The new business would get an elaborately designed website, logo, phone number, and address in a different state but their physical location never moved from Hollywood, Fla.
And every time the name of the business changed, so would Rivera’s.
“My name was Tatiana in Unified [Van Lines]. I was Brenda under Flagship [Van Lines], and I was Jasmine under Presidential [Moving LLC], I was Sabrina for Public [Moving Services],” said Rivera. “At one point, I had three phones for each company because we were still dealing with previous customers from the old company.”
While the names changed, the business practices stayed the same. Rivera said sales associates were instructed to provide low-ball estimates over the phone and then drastically increase the price on loading day.
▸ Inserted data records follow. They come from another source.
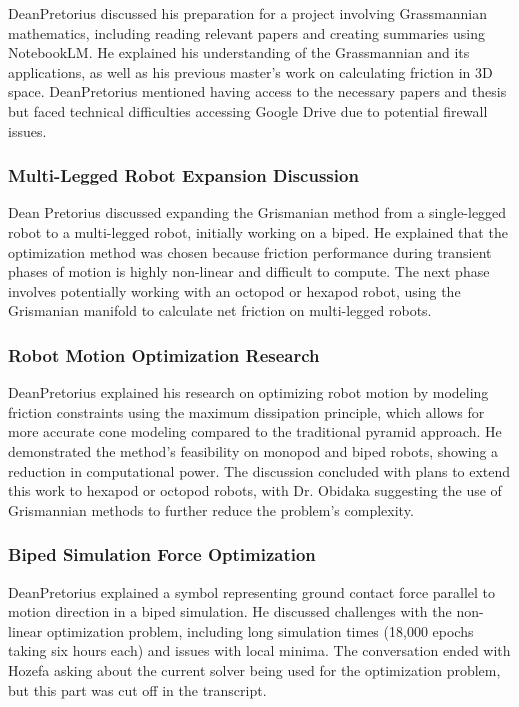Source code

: DeanPretorius discussed his preparation for a project involving Grassmannian mathematics, including reading relevant papers and creating summaries using NotebookLM. He explained his understanding of the Grassmannian and its applications, as well as his previous master's work on calculating friction in 3D space. DeanPretorius mentioned having access to the necessary papers and thesis but faced technical difficulties accessing Google Drive due to potential firewall issues.

\subsubsection{Multi-Legged Robot Expansion Discussion}

Dean Pretorius discussed expanding the Grismanian method from a single-legged robot to a multi-legged robot, initially working on a biped. He explained that the optimization method was chosen because friction performance during transient phases of motion is highly non-linear and difficult to compute. The next phase involves potentially working with an octopod or hexapod robot, using the Grismanian manifold to calculate net friction on multi-legged robots.

\subsubsection{Robot Motion Optimization Research}

DeanPretorius explained his research on optimizing robot motion by modeling friction constraints using the maximum dissipation principle, which allows for more accurate cone modeling compared to the traditional pyramid approach. He demonstrated the method's feasibility on monopod and biped robots, showing a reduction in computational power. The discussion concluded with plans to extend this work to hexapod or octopod robots, with Dr. Obidaka suggesting the use of Grismannian methods to further reduce the problem's complexity.

\subsubsection{Biped Simulation Force Optimization}

DeanPretorius explained a symbol representing ground contact force parallel to motion direction in a biped simulation. He discussed challenges with the non-linear optimization problem, including long simulation times (18,000 epochs taking six hours each) and issues with local minima. The conversation ended with Hozefa asking about the current solver being used for the optimization problem, but this part was cut off in the transcript.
“Basically everything they say is a flat out lie. They tell them, ‘Yah, your cubic feet is about 1,800 when their cubic feet is about 2,400. So when they get out there, the movers completely like tear into these people. Single moms, kids are disabled, elderly, they don't care,” said Rivera.
She remembers one exchange in particular.
“She's like, ‘I only have this much money, this is the budget I have to move.’ She was in an abusive relationship, and she only had $1,800 and they completely just took this woman over the coals. Her move ended up being like $4,000. They took all her stuff, all her kid’s stuff,” Rivera said.
And after the moving truck would leave with all of the customer’s belongings, they would become almost impossible to get ahold of.
“They were promised, ‘Oh yah, you'll have your stuff in three to four days,' promised the world and were delivered a nightmare,” said Rivera.
Rivera said the delays were due to the flawed business model. While the various companies’ websites stated they had 50 trucks, Rivera said they didn’t own any.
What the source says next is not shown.